Abstract:

One of the most basic and unresolved puzzle in the chemistry of vision is the mechanism regulating the absorbance of the visual photoreceptors. Rhodopsin, the rod pigment that mediates black/white vision in the human eye, absorbs at 498 nm; while the artificial retinal analogue isorhodopsin containing the isomeric 9-cis form peaks at 485 nm and the early photo intermediate bathorhodopsin encompassing a distorted all-trans-retinal absorbs at 543 nm. The spectra of these pigments are clearly a function of the protein environment the chromophore “sees”; in other words, the spectra are tuned by the protein.
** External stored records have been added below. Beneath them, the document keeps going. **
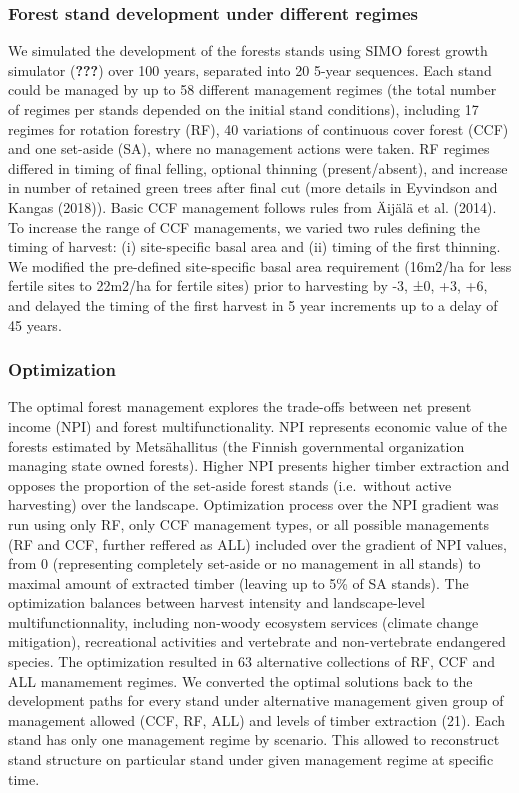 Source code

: \documentclass[]{elsarticle} %
\begin{document}
\subsubsection{Forest stand development under different
regimes}\label{forest-stand-development-under-different-regimes}

We simulated the development of the forests stands using SIMO forest
growth simulator ({\textbf{???}}) over 100 years, separated into 20
5-year sequences. Each stand could be managed by up to 58 different
management regimes (the total number of regimes per stands depended on
the initial stand conditions), including 17 regimes for rotation
forestry (RF), 40 variations of continuous cover forest (CCF) and one
set-aside (SA), where no management actions were taken. RF regimes
differed in timing of final felling, optional thinning (present/absent),
and increase in number of retained green trees after final cut (more
details in Eyvindson and Kangas (2018)). Basic CCF management follows
rules from Äijälä et al. (2014). To increase the range of CCF
managements, we varied two rules defining the timing of harvest: (i)
site-specific basal area and (ii) timing of the first thinning. We
modified the pre-defined site-specific basal area requirement (16m2/ha
for less fertile sites to 22m2/ha for fertile sites) prior to harvesting
by -3, ±0, +3, +6, and delayed the timing of the first harvest in 5 year
increments up to a delay of 45 years.

\subsubsection{Optimization}\label{optimization}

The optimal forest management explores the trade-offs between net
present income (NPI) and forest multifunctionality. NPI represents
economic value of the forests estimated by Metsähallitus (the Finnish
governmental organization managing state owned forests). Higher NPI
presents higher timber extraction and opposes the proportion of the
set-aside forest stands (i.e.~without active harvesting) over the
landscape. Optimization process over the NPI gradient was run using only
RF, only CCF management types, or all possible managements (RF and CCF,
further reffered as ALL) included over the gradient of NPI values, from
0 (representing completely set-aside or no management in all stands) to
maximal amount of extracted timber (leaving up to 5\% of SA stands). The
optimization balances between harvest intensity and landscape-level
multifunctionnality, including non-woody ecosystem services (climate
change mitigation), recreational activities and vertebrate and
non-vertebrate endangered species. The optimization resulted in 63
alternative collections of RF, CCF and ALL manamement regimes. We
converted the optimal solutions back to the development paths for every
stand under alternative management given group of management allowed
(CCF, RF, ALL) and levels of timber extraction (21). Each stand has only
one management regime by scenario. This allowed to reconstruct stand
structure on particular stand under given management regime at specific
time.
\end{document}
Three mechanisms are generally agreed to be involved in spectral tuning: 1) distortion of the chromophore as a result of steric interactions with the protein binding pocket; 2) interaction of the chromophore with the counterion balancing its positive charge; and 3) interaction of the chromophore with the remaining polar and/or non- polar amino acids lining the binding pocket. Employing the best available structural data we show that the three contributions discussed above add up quantitatively to the experimentally observed spectral shift of the chromophore on going from the vacuum to the rhodopsin molecule. We have studied the wavelength dependence of 11-cis-, 9-cis- and all-transretinal absorbencies of the chromophore at the multiconfigurational level of theory using second order perturbation theory (CASPT2) within an atomic natural orbital (ANO) basis set on MP2 and SCC-DFTB optimized geometries in vacuo and in protein environments. In addition to the quantum-mechanical description for the chromophore and its counterion we have used three types of atomic charges obtained from a natural population analysis (NPA), Mulliken population analysis (MPA) and from the environment insensitive CHARMM charges, to account for the electrostatic interaction between the chromophore and the polar amino acids. We demonstrate that in vacuo, the sensitivity of the retinal chromophore to its protonation state covers a wavelength range of 610 to 353 nm. In protein, by far the largest effect is exerted by the counterion (Glu-113) on the absorption maximum. Since the protein environment provides and stabilizes the chromophore distortion necessary for the selective and ultrafast transformation to bathorhodopsin, we conclude that this is its primary role and that spectral tuning by the binding pocket is not the goal pursued by evolution.